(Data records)
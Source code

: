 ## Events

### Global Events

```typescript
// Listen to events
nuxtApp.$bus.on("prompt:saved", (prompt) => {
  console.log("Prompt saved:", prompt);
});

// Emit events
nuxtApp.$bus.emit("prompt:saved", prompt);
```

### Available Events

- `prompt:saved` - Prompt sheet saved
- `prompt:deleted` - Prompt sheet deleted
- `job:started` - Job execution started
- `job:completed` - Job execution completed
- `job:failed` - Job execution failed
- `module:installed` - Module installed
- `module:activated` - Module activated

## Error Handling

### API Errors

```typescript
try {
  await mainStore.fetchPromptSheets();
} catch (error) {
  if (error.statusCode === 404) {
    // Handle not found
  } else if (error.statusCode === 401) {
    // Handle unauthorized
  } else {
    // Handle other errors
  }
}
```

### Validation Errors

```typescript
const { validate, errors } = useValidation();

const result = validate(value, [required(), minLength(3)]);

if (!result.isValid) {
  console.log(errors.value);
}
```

**WHAT IS EXPECTED:** Whenever a line includes the word "statusCode", pull it out of the entries.

**TASK RESULT:**
  if (error.statusCode === 404) {
  } else if (error.statusCode === 401) {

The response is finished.